Jan Delay: Also seit der letzten Platte nicht mehr – wo sie dieses Anti-Bush-Video hatte… und dann doch lieber wieder nicht, so von wegen: "Tut mir leid, ich mag doch Soldaten und Krieg auch, und ich mach für euch ein neues Video, und deswegen kommt mein Album auch zwei Wochen später raus, weil da ist ja noch der Che Guevara drauf, weil dieses Rebellentum ist wohl der neueste Shit und so." Und da hab ich so abgekotzt! Und seitdem bringt sie auch nur Aktionen, die ich peinlich finde. Aber bis dahin war ich auf jeden Fall auch immer noch Madonna-Fan.  

rap.de: Könntest du deine Platte in Bezugnahme der Begriffe "Style" und "Respect" beschreiben?  

Jan Delay: Hm, wie meinst du denn das? Also ich glaube sie hat Beides!  

rap.de: Kannst du das vielleicht ein bißchen ausschmücken, von wegen: Respekt zu Künstlern, wie… und Style, in Bezug auf das und das…?  

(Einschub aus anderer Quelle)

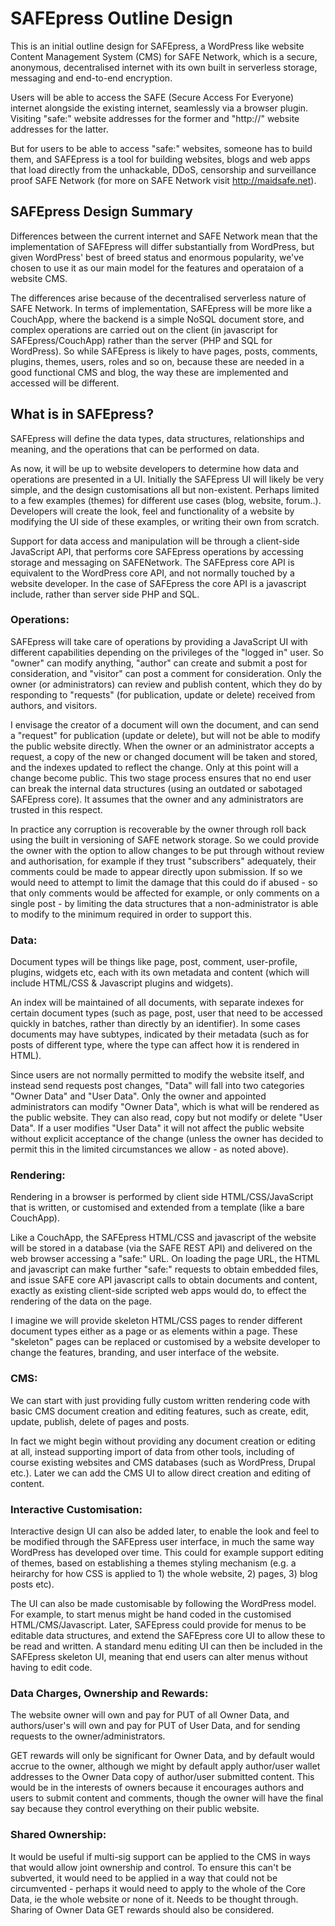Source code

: # SAFEpress Outline Design
This is an initial outline design for SAFEpress, a WordPress like website Content Management System (CMS) for SAFE Network, which is a secure, anonymous, decentralised internet with its own built in serverless storage, messaging and end-to-end encryption. 

Users will be able to access the SAFE (Secure Access For Everyone) internet alongside the existing internet, seamlessly via a browser plugin. Visiting "safe:" website addresses for the former and "http://" website addresses for the latter. 

But for users to be able to access "safe:" websites, someone has to build them, and SAFEpress is a tool for building websites, blogs and web apps that load directly from the unhackable, DDoS, censorship and surveillance proof SAFE Network (for more on SAFE Network visit http://maidsafe.net).

## SAFEpress Design Summary

Differences between the current internet and SAFE Network mean that the implementation of SAFEpress will differ substantially from WordPress, but given WordPress' best of breed status and enormous popularity, we've chosen to use it as our main model for the features and operataion of a website CMS. 

The differences arise because of the decentralised serverless nature of SAFE Network. In terms of implementation, SAFEpress will be more like a CouchApp, where the backend is a simple NoSQL document store, and complex operations are carried out on the client (in javascript for SAFEpress/CouchApp) rather than the server (PHP and SQL for WordPress). So while SAFEpress is likely to have pages, posts, comments, plugins, themes, users, roles and so on, because these are needed in a good functional CMS and blog, the way these are implemented and accessed will be different.

## What is in SAFEpress?
SAFEpress will define the data types, data structures, relationships and meaning, and the operations that can be performed on data.

As now, it will be up to website developers to determine how data and operations are presented in a UI. 
Initially the SAFEpress UI will likely be very simple, and the design customisations all but non-existent. Perhaps limited to a few examples (themes) for different use cases (blog, website, forum..). 
Developers will create the look, feel and functionality of a website by modifying the UI side of these examples, or writing their own from scratch. 

Support for data access and manipulation will be through a client-side JavaScript API, that performs core SAFEpress operations by accessing storage and messaging on SAFENetwork. The SAFEpress core API is equivalent to the WordPress core API, and not normally touched by a website developer. In the case of SAFEpress the core API is a javascript include, rather than server side PHP and SQL.

### Operations:
SAFEpress will take care of operations by providing a JavaScript UI with different capabilities depending on the privileges of the "logged in" user. So "owner" can modify anything, "author" can create and submit a post for consideration, and "visitor" can post a comment for consideration. Only the owner (or administrators) can review and publish content, which they do by responding to "requests" (for publication, update or delete) received from authors, and visitors. 

I envisage the creator of a document will own the document, and can send a "request" for publication (update or delete), but will not be able to modify the public website directly.
When the owner or an administrator accepts a request, a copy of the new or changed document will be taken and stored, and the indexes updated to reflect the change. Only at this point will a change become public.
This two stage process ensures that no end user can break the internal data structures (using an outdated or sabotaged SAFEpress core). It assumes that the owner and any administrators are trusted in this respect. 

In practice any corruption is recoverable by the owner through roll back using the built in versioning of SAFE network storage. So we could provide the owner with the option to allow changes to be put through without review and authorisation, for example if they trust "subscribers" adequately, their comments could be made to appear directly upon submission. If so we would need to attempt to limit the damage that this could do if abused - so that only comments would be affected for example, or only comments on a single post - by limiting the data structures that a non-administrator is able to modify to the minimum required in order to support this.

### Data:
Document types will be things like page, post, comment, user-profile, plugins, widgets etc, each with its own metadata and content (which will include HTML/CSS & Javascript plugins and widgets).

An index will be maintained of all documents, with separate indexes for certain document types (such as page, post, user that need to be accessed quickly in batches, rather than directly by an identifier).
In some cases documents may have subtypes, indicated by their metadata (such as for posts of different type, where the type can affect how it is rendered in HTML).

Since users are not normally permitted to modify the website itself, and instead send requests post changes, "Data" will fall into two categories "Owner Data" and "User Data".
Only the owner and appointed administrators can modify "Owner Data", which is what will be rendered as the public website. They can also read, copy but not modify or delete "User Data". If a user modifies "User Data" it will not affect the public website without explicit acceptance of the change (unless the owner has decided to permit this in the limited circumstances we allow - as noted above).

### Rendering:
Rendering in a browser is performed by client side HTML/CSS/JavaScript that is written, or customised and extended from a template (like a bare CouchApp).

Like a CouchApp, the SAFEpress HTML/CSS and javascript of the website will be stored in a database (via the SAFE REST API) and delivered on the web browser accessing a "safe:" URL. On loading the page URL, the HTML and javascript can make further "safe:" requests to obtain embedded files, and issue SAFE core API javascript calls to obtain documents and content, exactly as existing client-side scripted web apps would do, to effect the rendering of the data on the page.

I imagine we will provide skeleton HTML/CSS pages to render different document types either as a page or as elements within a page. These "skeleton" pages can be replaced or customised by a website developer to change the features, branding, and user interface of the website.

### CMS:
We can start with just providing fully custom written rendering code with basic CMS document creation and editing features, such as create, edit, update, publish, delete of pages and posts. 

In fact we might begin without providing any document creation or editing at all, instead supporting import of data from other tools, including of course existing websites and CMS databases (such as WordPress, Drupal etc.). Later we can add the CMS UI to allow direct creation and editing of content.

### Interactive Customisation:
Interactive design UI can also be added later, to enable the look and feel to be modified through the SAFEpress user interface, in much the same way WordPress has developed over time. This could for example support editing of themes, based on establishing a themes styling mechanism (e.g. a heirarchy for how CSS is applied to 1) the whole website, 2) pages, 3) blog posts etc).

The UI can also be made customisable by following the WordPress model. For example, to start menus might be hand coded in the customised HTML/CMS/Javascript. Later, SAFEpress could provide for menus to be editable data structures, and extend the SAFEpress core UI to allow these to be read and written. A standard menu editing UI can then be included in the SAFEpress skeleton UI, meaning that end users can alter menus without having to edit code.

### Data Charges, Ownership and Rewards:
The website owner will own and pay for PUT of all Owner Data, and authors/user's will own and pay for PUT of User Data, and for sending requests to the owner/administrators.

GET rewards will only be significant for Owner Data, and by default would accrue to the owner, although we might by default apply author/user wallet addresses to the Owner Data copy of author/user submitted content. This would be in the interests of owners because it encourages authors and users to submit content and comments, though the owner will have the final say because they control everything on their public website.

### Shared Ownership:
It would be useful if multi-sig support can be applied to the CMS in ways that would allow joint ownership and control. To ensure this can't be subverted, it would need to be applied in a way that could not be circumvented - perhaps it would need to apply to the whole of the Core Data, ie the whole website or none of it. Needs to be thought through. Sharing of Owner Data GET rewards should also be considered.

Jan Delay: Letztendlich ist "Style" das Wort, welches die Platte umschreibt wie kein zweites auf der ganzen Welt! Das Album ist meine Auffassung von Style – und der Respekt gebürt all jenen, die mich dahin gebracht haben. Denn den Style hab ich mir natürlich nicht ausgedacht, da bedient man sich links, rechts, oben, unten und überall, und saugt alles auf wie ein Schwamm. Und in Bezugnahme der eigenen Person, des eigenen Umfeldes und der eigenen Vorlieben schafft man dann seinen eigenen Style. Aber wenn man den nötigen Respekt nicht zollt, dann kann man sich einfach mal verpissen! Das ist genauso wichtig, wie der Style. Das Geben ist genauso wichtig wie das Nehmen. So läuft ja auch HipHop ab, so ist HipHop aufgebaut. Es saugt sich alles von überall rein und gibt dafür den Respekt zurück. So habe ich HipHop kennengelernt, und so wird es für mich auch immer bleiben.  

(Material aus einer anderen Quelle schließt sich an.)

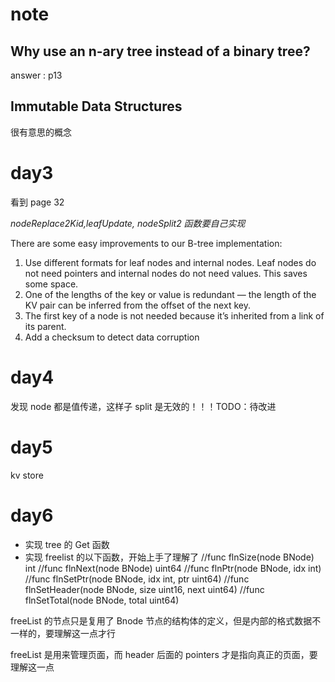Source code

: # note

## Why use an n-ary tree instead of a binary tree?

answer : p13

## Immutable Data Structures

很有意思的概念

# day3

看到 page 32

_nodeReplace2Kid,leafUpdate, nodeSplit2 函数要自己实现_

There are some easy improvements to our B-tree implementation:

1. Use different formats for leaf nodes and internal nodes. Leaf nodes do not need
   pointers and internal nodes do not need values. This saves some space.
2. One of the lengths of the key or value is redundant — the length of the KV pair can
   be inferred from the offset of the next key.
3. The first key of a node is not needed because it’s inherited from a link of its parent.
4. Add a checksum to detect data corruption

# day4

发现 node 都是值传递，这样子 split 是无效的！！！TODO：待改进

# day5

kv store

# day6

- 实现 tree 的 Get 函数
- 实现 freelist 的以下函数，开始上手了理解了
  //func flnSize(node BNode) int
  //func flnNext(node BNode) uint64
  //func flnPtr(node BNode, idx int)
  //func flnSetPtr(node BNode, idx int, ptr uint64)
  //func flnSetHeader(node BNode, size uint16, next uint64)
  //func flnSetTotal(node BNode, total uint64)

freeList 的节点只是复用了 Bnode 节点的结构体的定义，但是内部的格式数据不一样的，要理解这一点才行

freeList 是用来管理页面，而 header 后面的 pointers 才是指向真正的页面，要理解这一点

rap.de: Du hast ja vorhin von Koze gesprochen. Der hat sich ja einen Text von sich – "Schweine Reime" – quasi als Hörspiel einlesen lassen, von Max Goldt. Wenn du mal einen Text einlesen lassen wölltest, welcher wäre das dann – und von wem?  

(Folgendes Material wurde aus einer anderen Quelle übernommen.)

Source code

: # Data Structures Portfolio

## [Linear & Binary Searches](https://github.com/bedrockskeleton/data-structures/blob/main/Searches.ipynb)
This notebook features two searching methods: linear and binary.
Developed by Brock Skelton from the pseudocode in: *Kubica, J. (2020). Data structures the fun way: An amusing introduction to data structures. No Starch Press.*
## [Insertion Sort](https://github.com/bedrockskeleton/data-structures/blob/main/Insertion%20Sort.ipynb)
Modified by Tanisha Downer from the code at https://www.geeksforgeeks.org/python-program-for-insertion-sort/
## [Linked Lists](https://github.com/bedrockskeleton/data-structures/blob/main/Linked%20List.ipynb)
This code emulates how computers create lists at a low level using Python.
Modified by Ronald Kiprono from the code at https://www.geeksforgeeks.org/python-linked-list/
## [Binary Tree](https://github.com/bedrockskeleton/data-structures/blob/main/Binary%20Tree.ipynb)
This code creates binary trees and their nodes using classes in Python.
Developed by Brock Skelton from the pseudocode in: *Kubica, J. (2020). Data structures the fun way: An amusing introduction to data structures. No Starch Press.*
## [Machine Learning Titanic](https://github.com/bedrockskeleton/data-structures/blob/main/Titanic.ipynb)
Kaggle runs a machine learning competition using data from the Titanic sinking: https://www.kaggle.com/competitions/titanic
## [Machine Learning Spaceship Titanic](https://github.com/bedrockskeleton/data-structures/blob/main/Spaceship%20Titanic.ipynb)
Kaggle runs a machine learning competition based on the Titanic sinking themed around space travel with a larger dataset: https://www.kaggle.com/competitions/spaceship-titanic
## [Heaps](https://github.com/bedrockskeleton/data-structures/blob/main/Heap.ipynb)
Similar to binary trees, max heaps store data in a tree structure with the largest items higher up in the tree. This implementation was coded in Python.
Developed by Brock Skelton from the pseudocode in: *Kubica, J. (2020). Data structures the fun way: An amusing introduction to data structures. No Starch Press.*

Jan Delay: Dieser Wunsch ist gerade in Erfüllung gegangen. Die deutsche Synchronstimme von Eddie Murphy hat mir etwas eingesprochen, was auf der Jan Delay-Homepage zu hören ist.  

rap.de: Wie kam es dazu?  

Jan Delay: Wir brauchten halt jemanden, der den Spot spricht und der Sprecher der Stimme, die wir eigentlich haben wollten, die von Kiefer Sutherland in "24", wollte für einen Satz 5900 Euro, und der von Eddie Murphy wollte halt nicht so viel. Ansonsten würde ich Helge Schneider jeden meiner Texte in eigener Interpretation lesen lassen.  

rap.de: Warum hast du dich eigentlich für den Albumtitel "Mercedes Dance" entschieden? Steht das "Mercedes" für Phatness?  

Jan Delay: "Mercedes Dance" ist halt erst einmal ein Wortspiel. Der Mercedes wird als das Ultimum betrachtet, als das Beste. Also der Mercedes unter den Dance-Platten. Nur leider gibt es in Deutschland nicht einmal einen Fiesta als Dance-Platte. Das ist die erste Dance-Platte und gleich ein Mercedes, also ist die Meßlatte gleich ordentlich hochgelegt.  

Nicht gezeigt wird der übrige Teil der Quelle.